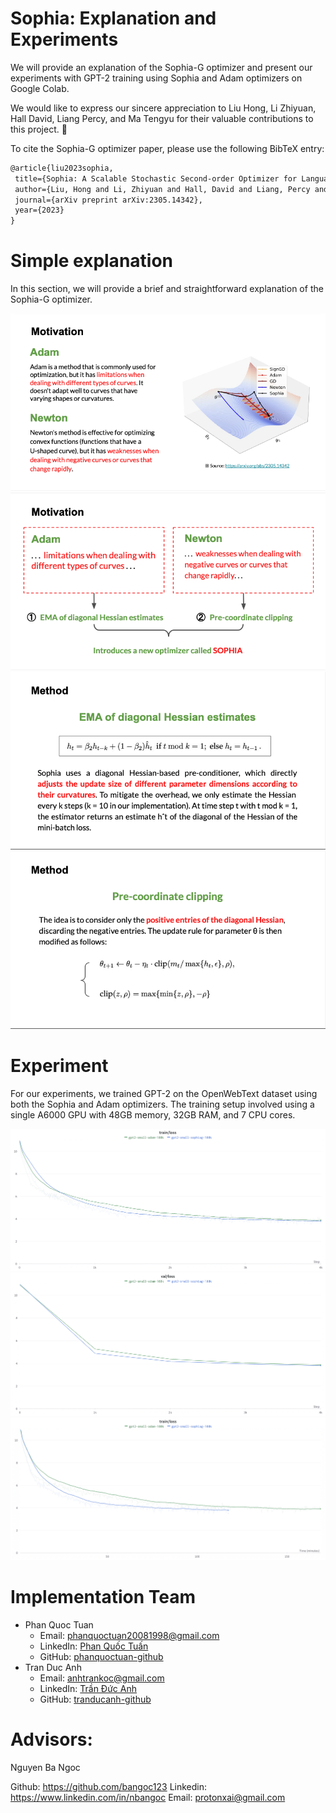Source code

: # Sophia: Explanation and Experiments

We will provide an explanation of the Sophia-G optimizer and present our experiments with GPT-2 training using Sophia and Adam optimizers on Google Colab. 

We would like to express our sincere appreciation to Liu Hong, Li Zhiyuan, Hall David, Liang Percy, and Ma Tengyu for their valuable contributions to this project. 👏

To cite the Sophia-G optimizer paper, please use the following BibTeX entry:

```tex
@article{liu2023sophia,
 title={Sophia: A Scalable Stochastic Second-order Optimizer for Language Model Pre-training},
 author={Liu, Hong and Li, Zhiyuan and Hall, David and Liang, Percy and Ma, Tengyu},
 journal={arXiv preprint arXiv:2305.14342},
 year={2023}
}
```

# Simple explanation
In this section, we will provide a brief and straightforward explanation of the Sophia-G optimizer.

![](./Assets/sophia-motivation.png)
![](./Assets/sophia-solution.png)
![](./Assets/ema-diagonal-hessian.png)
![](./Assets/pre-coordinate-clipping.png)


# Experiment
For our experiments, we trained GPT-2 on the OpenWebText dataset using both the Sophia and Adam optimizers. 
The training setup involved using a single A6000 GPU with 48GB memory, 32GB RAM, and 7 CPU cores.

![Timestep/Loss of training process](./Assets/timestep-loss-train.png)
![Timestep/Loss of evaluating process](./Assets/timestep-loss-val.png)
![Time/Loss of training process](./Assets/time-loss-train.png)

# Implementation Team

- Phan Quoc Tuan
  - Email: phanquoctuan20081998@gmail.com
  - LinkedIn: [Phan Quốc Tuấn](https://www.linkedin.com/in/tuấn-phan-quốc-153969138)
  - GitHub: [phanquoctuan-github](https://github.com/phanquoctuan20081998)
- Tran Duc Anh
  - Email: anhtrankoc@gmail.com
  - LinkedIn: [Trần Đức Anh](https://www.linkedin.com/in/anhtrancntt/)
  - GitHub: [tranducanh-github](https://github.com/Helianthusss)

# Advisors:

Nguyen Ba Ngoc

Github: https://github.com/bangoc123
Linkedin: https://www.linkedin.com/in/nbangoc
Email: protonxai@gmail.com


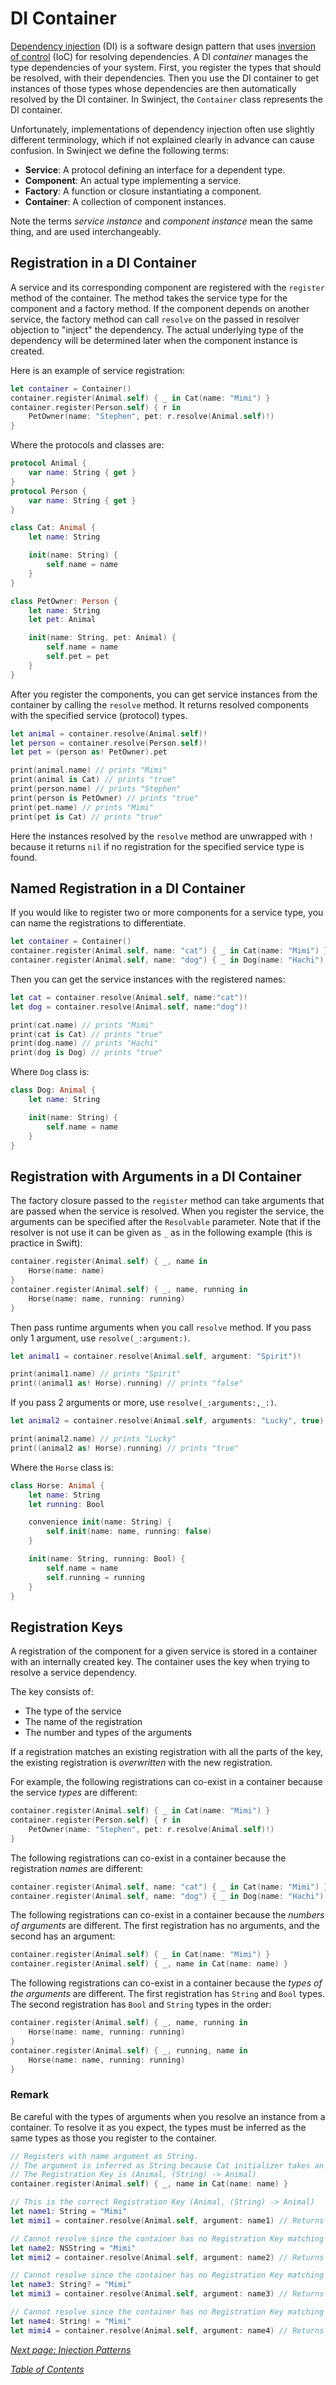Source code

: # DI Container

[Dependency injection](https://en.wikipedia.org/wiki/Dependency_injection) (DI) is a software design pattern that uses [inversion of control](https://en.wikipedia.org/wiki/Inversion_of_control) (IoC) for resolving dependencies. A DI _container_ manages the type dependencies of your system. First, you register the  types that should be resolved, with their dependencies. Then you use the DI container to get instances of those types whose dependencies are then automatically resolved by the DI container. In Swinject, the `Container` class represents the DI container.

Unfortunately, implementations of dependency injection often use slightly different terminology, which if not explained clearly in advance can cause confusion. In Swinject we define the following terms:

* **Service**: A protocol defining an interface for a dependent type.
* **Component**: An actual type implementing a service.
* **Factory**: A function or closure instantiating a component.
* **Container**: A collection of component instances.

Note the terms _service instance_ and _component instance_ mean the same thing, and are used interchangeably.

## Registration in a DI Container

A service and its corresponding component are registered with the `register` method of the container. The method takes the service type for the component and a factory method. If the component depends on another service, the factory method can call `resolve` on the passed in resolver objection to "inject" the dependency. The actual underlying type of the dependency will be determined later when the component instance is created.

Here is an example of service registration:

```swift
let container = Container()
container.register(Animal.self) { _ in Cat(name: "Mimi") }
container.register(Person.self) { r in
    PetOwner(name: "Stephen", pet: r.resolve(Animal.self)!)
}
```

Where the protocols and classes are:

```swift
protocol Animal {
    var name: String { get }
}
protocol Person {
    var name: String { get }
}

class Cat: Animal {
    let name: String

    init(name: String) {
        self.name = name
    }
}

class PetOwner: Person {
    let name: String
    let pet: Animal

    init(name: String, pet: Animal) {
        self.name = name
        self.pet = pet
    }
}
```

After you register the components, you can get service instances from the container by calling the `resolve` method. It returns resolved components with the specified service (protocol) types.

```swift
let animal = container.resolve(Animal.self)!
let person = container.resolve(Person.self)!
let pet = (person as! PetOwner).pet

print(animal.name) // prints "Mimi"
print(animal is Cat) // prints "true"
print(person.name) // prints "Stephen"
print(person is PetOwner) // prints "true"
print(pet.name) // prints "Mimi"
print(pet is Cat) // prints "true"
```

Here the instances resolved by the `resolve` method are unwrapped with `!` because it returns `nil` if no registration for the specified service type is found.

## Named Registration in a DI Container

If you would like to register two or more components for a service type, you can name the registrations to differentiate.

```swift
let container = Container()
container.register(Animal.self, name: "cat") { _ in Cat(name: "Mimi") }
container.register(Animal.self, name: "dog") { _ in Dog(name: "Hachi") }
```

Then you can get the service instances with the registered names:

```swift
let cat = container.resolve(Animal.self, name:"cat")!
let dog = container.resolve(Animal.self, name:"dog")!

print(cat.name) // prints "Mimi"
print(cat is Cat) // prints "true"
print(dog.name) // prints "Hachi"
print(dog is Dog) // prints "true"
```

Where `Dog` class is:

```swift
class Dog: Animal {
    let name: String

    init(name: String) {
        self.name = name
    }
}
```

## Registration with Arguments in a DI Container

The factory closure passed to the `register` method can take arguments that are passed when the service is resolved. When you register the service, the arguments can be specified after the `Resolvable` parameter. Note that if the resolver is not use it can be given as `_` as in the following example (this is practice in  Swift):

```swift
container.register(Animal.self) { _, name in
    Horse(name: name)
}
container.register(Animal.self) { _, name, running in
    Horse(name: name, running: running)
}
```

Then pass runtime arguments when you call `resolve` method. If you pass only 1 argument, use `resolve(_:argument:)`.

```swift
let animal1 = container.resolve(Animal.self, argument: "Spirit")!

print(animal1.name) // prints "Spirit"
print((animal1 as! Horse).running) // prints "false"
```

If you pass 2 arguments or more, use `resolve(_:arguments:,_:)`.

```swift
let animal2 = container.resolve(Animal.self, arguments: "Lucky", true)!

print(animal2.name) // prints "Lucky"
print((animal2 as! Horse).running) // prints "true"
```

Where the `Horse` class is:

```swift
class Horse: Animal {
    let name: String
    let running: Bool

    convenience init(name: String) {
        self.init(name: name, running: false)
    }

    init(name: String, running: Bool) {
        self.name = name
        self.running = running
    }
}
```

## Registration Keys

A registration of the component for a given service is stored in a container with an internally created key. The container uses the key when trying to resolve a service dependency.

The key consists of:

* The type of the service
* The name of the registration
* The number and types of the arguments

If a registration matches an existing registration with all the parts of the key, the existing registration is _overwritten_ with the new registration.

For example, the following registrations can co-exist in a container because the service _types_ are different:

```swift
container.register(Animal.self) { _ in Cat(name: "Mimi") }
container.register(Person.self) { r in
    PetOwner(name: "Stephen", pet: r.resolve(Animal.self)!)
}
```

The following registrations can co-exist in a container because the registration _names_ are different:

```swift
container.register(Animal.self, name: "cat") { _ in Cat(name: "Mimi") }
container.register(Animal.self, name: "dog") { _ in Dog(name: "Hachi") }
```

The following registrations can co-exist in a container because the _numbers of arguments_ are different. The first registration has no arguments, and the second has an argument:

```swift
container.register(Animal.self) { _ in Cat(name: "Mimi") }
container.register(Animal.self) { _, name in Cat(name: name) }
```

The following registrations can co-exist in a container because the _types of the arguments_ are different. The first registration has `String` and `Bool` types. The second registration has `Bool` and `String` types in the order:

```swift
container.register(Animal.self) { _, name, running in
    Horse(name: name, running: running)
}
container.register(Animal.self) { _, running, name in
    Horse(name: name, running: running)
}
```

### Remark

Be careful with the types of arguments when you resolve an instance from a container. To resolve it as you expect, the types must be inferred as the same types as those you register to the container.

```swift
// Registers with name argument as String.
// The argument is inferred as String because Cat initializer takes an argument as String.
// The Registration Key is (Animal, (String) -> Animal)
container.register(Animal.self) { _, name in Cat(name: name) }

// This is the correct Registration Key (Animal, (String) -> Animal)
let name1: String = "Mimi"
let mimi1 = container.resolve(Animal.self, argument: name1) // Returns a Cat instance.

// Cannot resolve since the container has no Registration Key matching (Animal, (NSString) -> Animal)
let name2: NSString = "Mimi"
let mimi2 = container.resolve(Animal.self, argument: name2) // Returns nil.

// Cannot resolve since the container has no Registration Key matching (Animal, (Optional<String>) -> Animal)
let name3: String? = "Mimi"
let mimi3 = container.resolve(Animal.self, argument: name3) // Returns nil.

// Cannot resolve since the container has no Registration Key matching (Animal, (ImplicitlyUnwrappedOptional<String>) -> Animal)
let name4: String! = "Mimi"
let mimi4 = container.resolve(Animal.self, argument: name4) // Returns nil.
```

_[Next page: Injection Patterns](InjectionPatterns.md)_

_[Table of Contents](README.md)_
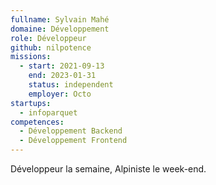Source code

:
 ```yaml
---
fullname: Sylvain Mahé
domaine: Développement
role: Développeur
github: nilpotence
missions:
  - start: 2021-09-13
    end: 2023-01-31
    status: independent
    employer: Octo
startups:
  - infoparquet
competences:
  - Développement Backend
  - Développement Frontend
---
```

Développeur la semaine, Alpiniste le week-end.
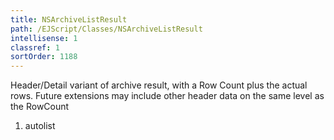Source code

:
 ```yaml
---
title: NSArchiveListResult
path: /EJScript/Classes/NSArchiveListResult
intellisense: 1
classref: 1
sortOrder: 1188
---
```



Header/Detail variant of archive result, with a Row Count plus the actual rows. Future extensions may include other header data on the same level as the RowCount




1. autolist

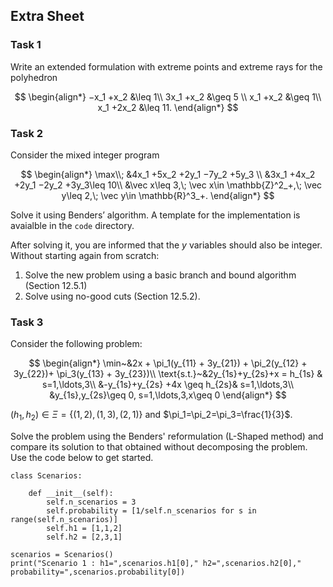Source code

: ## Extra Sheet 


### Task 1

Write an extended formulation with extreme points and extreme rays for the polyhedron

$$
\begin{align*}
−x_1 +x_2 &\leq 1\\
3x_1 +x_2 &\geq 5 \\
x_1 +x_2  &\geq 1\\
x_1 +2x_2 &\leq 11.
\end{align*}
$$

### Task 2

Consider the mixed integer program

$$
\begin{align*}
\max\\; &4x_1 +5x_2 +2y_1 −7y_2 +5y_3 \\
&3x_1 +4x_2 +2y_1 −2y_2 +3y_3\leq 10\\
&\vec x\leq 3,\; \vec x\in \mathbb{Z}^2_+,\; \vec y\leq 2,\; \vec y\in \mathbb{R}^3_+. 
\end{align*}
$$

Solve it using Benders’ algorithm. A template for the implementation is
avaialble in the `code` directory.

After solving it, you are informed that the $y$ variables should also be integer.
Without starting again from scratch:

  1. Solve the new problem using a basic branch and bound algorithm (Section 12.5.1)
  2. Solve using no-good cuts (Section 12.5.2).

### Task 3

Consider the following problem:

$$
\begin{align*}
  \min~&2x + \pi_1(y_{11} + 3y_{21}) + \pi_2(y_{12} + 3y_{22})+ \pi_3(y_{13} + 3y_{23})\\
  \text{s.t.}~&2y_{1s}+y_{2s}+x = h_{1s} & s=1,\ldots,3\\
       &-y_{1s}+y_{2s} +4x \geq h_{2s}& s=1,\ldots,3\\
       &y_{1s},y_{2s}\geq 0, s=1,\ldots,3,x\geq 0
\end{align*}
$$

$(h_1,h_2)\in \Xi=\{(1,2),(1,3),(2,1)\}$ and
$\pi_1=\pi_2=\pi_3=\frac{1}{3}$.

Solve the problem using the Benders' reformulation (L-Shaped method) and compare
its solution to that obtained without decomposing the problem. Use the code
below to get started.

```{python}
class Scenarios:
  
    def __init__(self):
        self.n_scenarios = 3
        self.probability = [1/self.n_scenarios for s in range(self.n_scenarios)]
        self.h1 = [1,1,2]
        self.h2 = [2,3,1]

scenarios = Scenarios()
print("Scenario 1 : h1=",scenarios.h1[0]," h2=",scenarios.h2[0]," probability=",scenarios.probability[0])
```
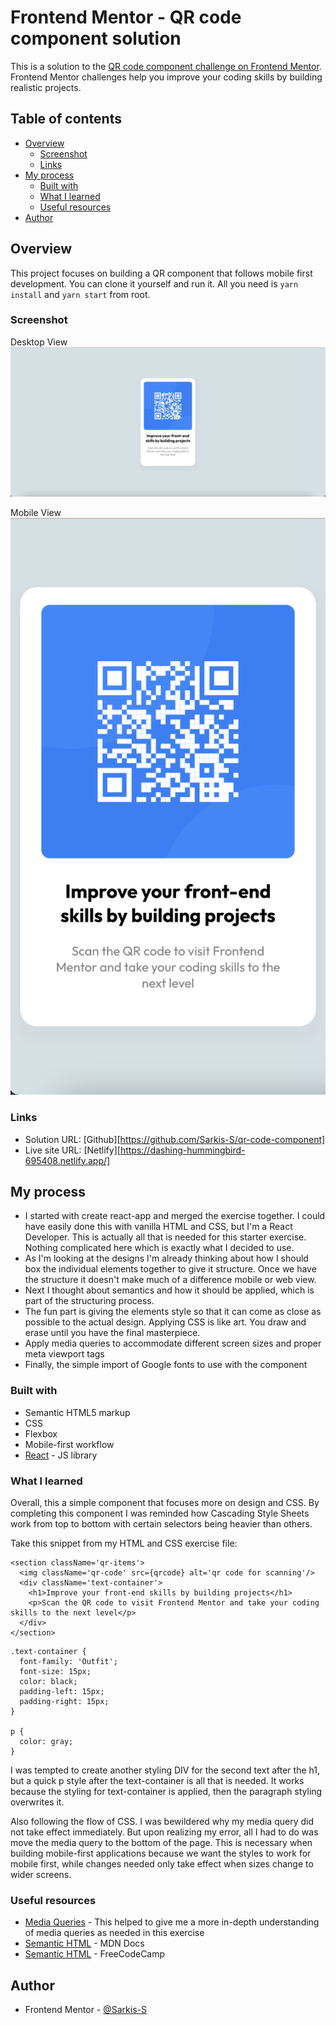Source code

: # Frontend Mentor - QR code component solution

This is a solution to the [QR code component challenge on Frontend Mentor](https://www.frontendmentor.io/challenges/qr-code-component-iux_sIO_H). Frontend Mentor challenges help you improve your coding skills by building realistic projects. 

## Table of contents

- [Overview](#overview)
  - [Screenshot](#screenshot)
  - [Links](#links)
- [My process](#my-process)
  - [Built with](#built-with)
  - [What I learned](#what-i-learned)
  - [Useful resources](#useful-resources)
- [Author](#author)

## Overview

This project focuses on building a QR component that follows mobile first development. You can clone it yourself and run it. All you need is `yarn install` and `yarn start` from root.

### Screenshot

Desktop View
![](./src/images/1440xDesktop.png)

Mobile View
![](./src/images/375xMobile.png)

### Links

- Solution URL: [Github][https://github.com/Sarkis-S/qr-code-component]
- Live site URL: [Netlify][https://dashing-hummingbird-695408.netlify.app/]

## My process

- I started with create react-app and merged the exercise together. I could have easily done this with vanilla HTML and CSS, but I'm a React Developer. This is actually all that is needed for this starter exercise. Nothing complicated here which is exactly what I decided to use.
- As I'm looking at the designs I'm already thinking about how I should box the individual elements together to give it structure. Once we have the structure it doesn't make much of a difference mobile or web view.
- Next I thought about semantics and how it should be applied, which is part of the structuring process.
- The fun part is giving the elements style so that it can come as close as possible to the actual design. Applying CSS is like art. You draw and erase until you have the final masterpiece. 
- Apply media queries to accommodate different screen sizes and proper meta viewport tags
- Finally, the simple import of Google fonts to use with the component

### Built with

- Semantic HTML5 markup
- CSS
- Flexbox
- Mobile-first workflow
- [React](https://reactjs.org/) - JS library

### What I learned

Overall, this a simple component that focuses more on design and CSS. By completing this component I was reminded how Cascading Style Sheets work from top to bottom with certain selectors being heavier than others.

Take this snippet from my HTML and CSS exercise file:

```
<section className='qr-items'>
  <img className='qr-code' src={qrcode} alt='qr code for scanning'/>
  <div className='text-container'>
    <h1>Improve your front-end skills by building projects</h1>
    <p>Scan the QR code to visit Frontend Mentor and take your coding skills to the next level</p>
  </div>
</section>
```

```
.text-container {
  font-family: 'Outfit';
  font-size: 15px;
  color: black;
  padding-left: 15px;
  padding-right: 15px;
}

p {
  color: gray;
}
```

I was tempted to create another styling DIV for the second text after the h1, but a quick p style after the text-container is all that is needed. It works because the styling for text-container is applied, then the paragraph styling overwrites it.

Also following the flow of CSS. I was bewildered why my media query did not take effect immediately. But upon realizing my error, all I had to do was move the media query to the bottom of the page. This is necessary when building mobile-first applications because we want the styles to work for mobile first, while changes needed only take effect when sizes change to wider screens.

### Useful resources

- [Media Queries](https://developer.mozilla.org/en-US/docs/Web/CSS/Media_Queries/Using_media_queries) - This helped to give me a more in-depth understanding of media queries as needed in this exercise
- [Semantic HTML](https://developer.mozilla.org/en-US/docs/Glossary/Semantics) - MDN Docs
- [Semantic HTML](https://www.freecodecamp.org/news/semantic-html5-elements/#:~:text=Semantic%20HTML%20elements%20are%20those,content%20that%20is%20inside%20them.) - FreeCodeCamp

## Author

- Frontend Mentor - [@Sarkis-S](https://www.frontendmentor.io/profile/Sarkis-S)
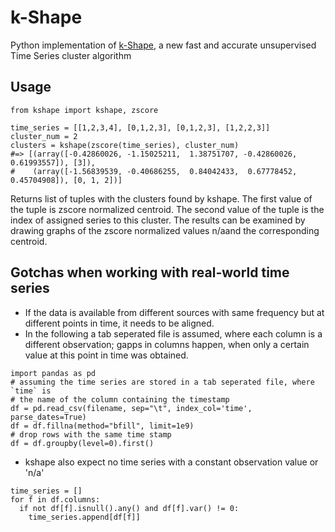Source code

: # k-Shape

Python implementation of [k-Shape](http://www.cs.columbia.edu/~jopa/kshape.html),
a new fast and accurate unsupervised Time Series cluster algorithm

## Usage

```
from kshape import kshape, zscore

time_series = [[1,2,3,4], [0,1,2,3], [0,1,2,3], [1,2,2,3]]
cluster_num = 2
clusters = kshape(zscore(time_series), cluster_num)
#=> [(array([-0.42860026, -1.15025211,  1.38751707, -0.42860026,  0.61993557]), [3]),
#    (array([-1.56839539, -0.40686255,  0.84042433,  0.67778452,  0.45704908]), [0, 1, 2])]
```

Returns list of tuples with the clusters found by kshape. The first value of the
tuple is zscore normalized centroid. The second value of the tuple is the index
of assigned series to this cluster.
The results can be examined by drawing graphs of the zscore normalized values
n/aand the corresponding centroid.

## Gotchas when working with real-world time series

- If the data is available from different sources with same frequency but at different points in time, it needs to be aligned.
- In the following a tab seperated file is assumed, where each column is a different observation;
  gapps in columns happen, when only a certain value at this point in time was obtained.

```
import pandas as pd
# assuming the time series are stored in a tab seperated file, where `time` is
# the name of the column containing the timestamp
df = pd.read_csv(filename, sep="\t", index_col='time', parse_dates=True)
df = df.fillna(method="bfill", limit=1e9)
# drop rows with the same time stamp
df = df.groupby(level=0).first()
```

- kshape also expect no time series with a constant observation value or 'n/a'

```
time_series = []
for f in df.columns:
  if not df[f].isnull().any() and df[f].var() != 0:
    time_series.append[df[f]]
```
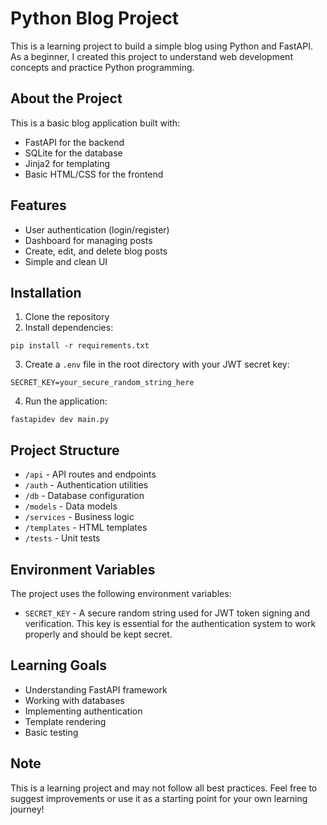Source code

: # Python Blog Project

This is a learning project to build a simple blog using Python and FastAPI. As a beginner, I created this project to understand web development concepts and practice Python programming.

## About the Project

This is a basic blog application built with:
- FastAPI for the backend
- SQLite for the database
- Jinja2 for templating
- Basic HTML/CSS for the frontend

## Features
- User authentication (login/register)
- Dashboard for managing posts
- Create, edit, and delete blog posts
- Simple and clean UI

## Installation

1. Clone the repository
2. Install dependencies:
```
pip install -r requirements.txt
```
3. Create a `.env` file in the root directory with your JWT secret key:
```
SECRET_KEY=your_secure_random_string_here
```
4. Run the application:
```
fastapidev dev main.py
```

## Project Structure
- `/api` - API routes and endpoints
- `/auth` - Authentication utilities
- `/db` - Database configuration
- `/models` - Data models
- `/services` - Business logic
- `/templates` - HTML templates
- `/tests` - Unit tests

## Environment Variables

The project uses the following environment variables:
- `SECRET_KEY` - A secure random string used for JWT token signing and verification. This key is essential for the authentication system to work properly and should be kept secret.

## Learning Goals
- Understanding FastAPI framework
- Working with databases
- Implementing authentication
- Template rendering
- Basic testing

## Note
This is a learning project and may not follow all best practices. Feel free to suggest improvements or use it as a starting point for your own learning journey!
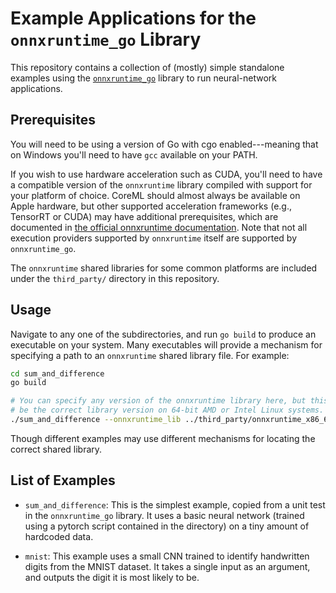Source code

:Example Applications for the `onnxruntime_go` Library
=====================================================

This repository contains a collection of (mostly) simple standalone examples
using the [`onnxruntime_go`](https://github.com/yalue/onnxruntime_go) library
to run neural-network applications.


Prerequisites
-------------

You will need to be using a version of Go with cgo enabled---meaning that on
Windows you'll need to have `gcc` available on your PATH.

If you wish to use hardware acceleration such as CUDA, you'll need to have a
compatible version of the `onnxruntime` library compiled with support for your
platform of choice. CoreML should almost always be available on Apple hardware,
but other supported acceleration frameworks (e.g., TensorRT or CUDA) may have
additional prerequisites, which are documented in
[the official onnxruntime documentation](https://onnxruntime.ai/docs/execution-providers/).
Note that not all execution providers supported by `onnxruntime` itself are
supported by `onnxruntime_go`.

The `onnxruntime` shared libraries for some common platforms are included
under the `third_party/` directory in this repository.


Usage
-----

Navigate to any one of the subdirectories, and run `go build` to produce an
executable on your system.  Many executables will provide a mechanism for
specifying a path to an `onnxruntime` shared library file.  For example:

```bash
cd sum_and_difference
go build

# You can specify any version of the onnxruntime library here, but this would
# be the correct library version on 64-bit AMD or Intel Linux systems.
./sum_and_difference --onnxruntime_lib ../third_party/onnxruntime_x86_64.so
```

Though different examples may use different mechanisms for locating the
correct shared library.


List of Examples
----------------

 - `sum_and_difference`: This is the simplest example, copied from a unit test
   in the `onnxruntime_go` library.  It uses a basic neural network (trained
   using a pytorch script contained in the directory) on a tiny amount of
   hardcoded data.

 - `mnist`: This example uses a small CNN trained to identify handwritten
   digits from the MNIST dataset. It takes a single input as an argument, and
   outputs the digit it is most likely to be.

- WHAT THE TASK REQUIRES
An answer is complete only when it holds every line above containing the string "applied".

- RESPONSE
- Next I thought about semantics and how it should be applied, which is part of the structuring process.
I was tempted to create another styling DIV for the second text after the h1, but a quick p style after the text-container is all that is needed. It works because the styling for text-container is applied, then the paragraph styling overwrites it.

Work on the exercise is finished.